= INFORMATION GIVEN =
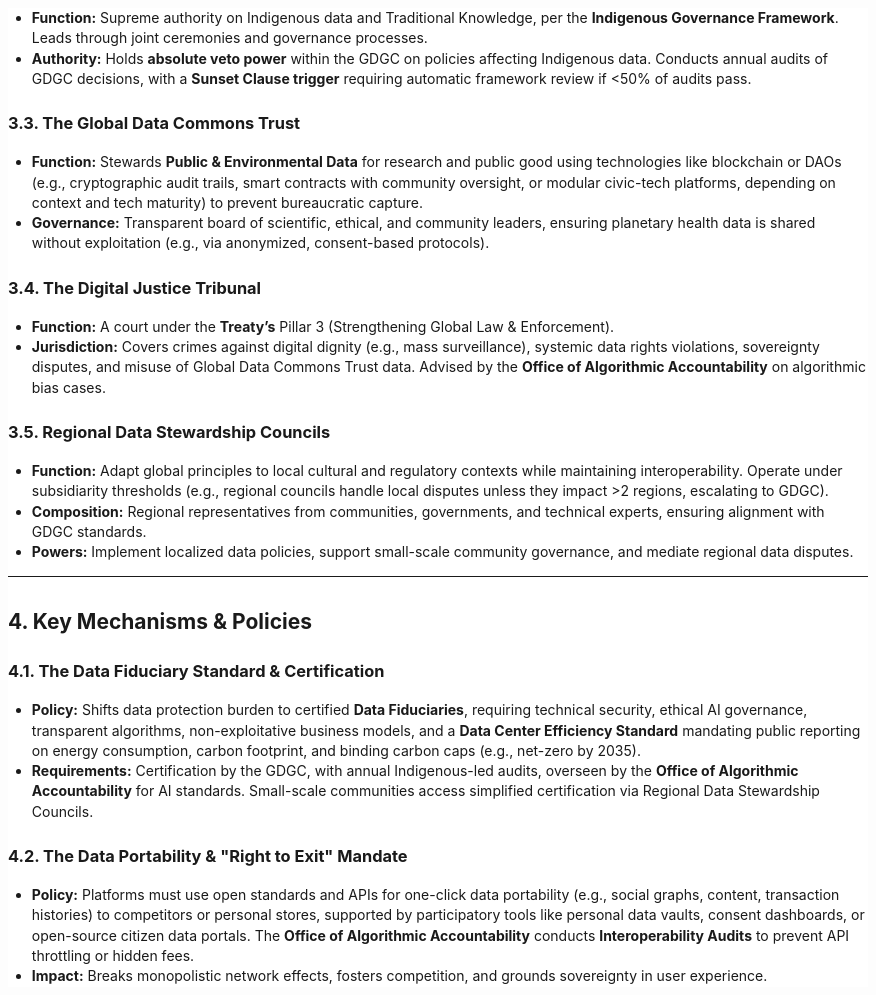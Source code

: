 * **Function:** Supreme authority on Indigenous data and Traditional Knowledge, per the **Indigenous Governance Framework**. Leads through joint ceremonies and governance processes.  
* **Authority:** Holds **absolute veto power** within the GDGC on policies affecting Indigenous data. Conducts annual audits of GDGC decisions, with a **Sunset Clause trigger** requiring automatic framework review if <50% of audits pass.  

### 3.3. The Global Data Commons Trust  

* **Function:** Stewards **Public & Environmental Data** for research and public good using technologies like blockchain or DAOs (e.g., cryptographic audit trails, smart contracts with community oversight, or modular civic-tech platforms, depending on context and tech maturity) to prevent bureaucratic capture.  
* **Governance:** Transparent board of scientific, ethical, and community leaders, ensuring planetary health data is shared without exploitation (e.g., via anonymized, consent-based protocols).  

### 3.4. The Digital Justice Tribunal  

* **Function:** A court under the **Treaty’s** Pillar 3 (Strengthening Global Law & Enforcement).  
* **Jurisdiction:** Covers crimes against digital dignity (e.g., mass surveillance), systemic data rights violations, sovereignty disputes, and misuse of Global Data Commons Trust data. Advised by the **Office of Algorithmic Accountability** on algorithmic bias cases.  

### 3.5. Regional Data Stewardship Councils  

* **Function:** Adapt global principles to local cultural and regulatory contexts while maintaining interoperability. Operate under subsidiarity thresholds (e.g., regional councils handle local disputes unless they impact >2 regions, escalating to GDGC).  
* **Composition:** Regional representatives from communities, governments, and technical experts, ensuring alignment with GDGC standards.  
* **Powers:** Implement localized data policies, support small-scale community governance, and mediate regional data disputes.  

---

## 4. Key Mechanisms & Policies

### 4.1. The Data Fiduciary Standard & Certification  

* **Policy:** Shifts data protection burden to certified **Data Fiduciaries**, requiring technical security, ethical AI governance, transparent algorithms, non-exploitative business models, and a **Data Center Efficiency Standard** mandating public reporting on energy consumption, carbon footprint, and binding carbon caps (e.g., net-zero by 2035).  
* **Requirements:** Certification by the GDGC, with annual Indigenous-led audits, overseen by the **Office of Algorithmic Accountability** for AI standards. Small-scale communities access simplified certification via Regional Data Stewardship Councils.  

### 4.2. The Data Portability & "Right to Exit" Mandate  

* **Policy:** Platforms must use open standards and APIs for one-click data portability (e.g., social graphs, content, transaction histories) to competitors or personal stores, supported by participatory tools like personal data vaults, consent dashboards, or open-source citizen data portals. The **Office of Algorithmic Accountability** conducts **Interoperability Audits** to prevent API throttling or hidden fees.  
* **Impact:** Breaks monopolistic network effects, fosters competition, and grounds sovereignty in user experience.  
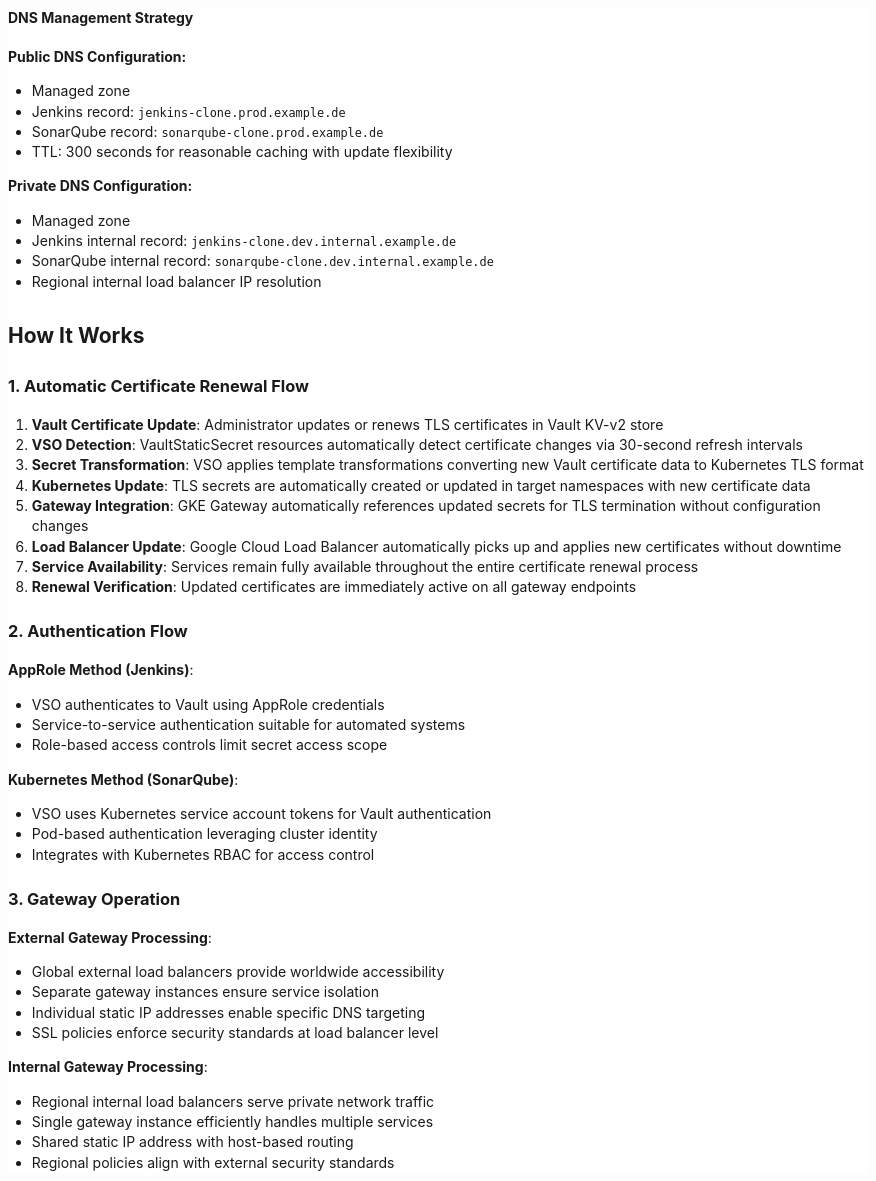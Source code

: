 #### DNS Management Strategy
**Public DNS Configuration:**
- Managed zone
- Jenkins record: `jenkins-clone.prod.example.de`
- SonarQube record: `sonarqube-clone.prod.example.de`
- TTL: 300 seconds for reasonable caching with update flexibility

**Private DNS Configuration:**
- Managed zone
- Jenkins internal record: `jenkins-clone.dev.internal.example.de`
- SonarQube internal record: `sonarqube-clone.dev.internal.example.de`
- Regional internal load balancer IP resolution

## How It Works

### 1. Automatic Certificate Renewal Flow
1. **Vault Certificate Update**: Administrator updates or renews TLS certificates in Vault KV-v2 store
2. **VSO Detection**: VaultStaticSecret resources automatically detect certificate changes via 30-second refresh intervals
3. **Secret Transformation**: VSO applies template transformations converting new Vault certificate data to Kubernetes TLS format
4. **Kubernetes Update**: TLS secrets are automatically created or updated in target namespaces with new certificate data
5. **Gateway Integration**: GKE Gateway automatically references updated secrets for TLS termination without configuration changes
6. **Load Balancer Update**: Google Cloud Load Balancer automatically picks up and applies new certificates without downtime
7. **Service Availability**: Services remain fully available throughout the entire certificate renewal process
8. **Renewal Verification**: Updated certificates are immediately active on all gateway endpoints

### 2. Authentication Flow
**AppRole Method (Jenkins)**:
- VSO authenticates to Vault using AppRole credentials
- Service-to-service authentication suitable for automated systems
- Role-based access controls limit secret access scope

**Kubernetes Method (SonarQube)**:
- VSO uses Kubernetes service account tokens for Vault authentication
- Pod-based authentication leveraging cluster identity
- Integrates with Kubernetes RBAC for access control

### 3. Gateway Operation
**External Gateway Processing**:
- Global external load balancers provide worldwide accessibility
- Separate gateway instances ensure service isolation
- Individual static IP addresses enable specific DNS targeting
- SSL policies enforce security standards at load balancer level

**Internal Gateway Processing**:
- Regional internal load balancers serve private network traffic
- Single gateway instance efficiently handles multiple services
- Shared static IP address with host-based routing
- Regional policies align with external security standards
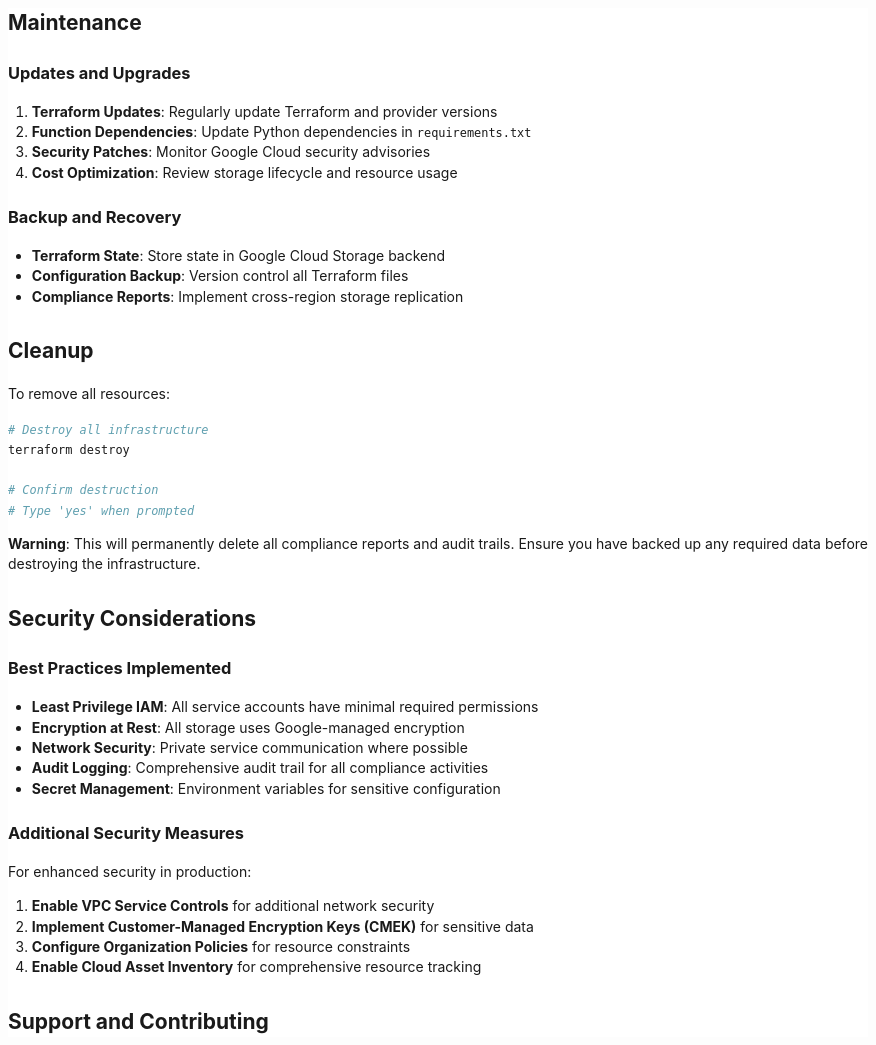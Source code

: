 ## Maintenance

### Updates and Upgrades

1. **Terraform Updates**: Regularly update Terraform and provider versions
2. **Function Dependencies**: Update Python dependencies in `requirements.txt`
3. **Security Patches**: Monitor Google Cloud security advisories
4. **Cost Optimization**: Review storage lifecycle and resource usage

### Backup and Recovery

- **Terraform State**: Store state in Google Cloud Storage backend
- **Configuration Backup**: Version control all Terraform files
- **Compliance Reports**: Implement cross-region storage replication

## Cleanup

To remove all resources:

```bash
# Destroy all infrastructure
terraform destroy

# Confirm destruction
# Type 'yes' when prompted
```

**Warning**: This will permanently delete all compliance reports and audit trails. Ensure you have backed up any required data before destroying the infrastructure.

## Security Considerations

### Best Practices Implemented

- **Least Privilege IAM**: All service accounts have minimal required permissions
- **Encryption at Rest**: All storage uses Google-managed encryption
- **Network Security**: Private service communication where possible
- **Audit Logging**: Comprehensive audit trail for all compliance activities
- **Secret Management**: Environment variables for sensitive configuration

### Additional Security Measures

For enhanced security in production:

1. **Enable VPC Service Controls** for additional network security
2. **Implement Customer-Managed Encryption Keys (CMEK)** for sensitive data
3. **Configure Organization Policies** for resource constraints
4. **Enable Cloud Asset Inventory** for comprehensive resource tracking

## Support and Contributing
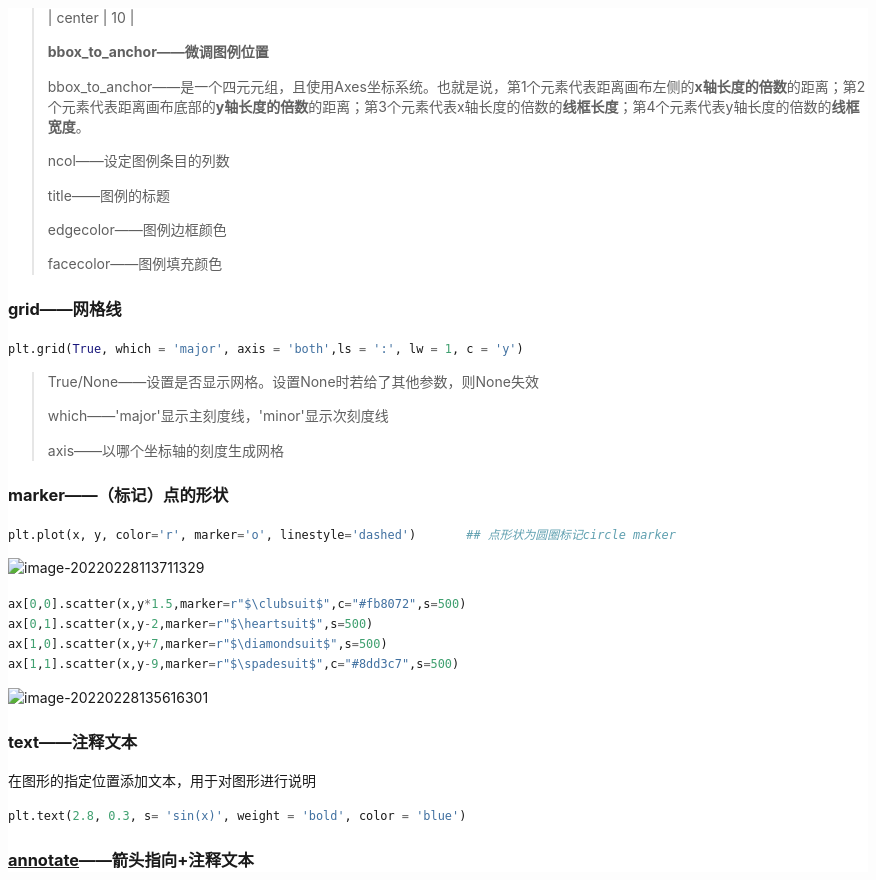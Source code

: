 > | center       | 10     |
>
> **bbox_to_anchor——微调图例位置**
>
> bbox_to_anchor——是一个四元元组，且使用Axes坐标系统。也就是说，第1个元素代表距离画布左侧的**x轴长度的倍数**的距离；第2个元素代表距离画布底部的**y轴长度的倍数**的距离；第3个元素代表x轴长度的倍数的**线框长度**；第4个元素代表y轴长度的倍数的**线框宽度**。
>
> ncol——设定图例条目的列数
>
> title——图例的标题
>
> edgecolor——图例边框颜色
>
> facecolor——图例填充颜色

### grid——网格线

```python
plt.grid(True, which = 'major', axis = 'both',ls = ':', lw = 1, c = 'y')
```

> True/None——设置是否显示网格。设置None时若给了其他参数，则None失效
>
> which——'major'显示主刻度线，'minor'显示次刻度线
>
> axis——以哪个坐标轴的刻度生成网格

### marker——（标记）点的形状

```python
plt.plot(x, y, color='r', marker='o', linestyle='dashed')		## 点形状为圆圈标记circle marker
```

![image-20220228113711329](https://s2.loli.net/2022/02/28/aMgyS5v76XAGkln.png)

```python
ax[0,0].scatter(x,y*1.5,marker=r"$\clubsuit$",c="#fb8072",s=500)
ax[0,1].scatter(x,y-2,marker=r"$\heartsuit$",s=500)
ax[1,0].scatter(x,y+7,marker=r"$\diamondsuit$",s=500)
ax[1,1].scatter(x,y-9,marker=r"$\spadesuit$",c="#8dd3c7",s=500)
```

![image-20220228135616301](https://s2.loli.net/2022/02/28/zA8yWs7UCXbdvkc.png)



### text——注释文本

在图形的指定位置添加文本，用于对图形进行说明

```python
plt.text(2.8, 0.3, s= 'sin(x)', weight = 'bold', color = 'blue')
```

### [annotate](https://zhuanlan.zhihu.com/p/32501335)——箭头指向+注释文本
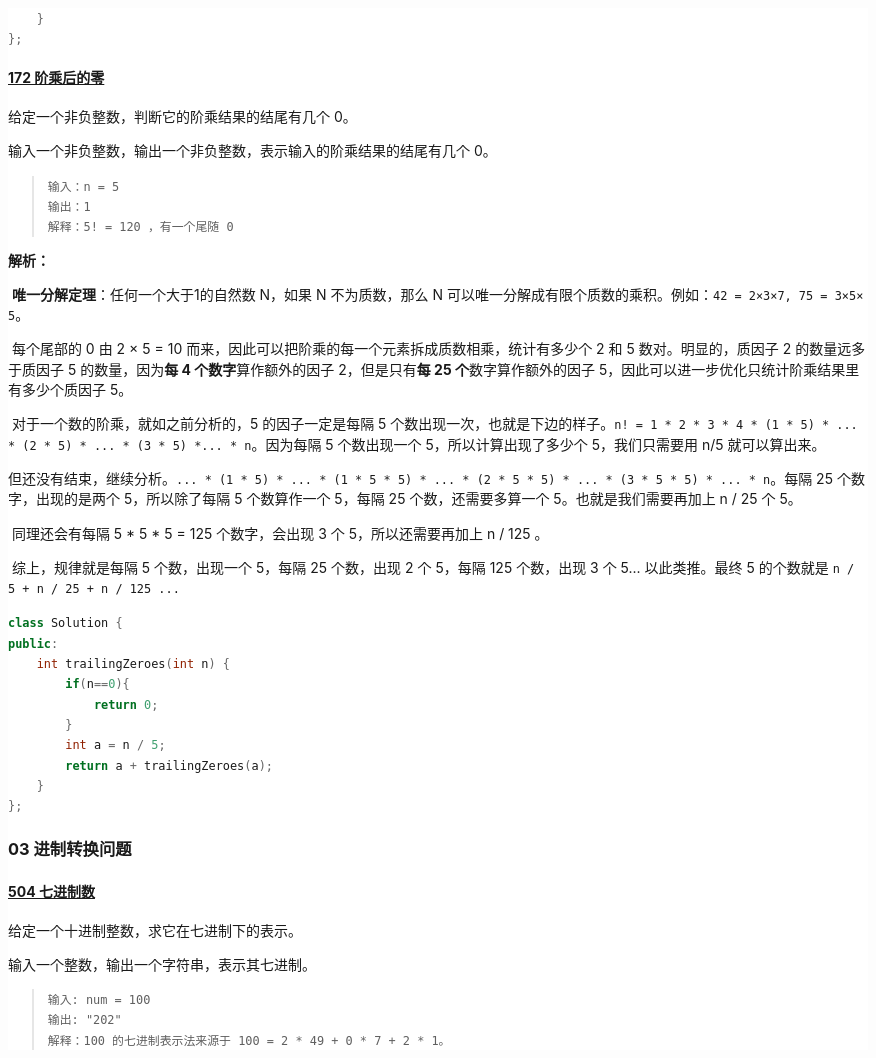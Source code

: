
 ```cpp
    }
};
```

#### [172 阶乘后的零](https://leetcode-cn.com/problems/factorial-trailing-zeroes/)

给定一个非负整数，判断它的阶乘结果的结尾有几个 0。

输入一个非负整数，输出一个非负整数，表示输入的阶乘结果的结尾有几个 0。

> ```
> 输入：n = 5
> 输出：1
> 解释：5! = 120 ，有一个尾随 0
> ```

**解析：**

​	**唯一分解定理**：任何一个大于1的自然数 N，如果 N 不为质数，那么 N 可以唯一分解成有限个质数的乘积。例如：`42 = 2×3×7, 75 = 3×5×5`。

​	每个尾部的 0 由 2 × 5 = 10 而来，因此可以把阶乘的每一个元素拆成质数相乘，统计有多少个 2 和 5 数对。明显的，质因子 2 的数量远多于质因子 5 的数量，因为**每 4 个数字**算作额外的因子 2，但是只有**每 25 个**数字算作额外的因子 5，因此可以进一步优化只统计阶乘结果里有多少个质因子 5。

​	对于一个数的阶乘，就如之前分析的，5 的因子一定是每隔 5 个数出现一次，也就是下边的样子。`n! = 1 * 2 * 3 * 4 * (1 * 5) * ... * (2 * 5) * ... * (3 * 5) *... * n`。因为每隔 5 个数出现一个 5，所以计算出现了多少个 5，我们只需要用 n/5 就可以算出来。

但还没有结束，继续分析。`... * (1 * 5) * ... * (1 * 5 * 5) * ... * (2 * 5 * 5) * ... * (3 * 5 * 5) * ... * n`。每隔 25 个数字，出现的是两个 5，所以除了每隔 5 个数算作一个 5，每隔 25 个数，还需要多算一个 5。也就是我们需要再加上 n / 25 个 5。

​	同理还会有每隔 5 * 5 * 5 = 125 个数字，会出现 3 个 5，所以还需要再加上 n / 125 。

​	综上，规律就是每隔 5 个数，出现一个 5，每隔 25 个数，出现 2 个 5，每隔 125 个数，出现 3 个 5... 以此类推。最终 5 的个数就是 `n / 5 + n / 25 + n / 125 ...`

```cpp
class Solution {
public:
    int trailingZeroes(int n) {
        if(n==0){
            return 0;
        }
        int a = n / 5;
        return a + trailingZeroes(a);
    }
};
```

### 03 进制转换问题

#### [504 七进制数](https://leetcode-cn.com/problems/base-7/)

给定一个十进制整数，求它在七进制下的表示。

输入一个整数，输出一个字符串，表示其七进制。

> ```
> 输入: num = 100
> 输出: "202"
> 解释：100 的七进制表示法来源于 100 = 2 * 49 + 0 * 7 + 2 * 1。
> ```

= TASK STATEMENT =
For the material above, count the lines where the string "certificates" appears and reply with the count only.

= SOLUTION =
3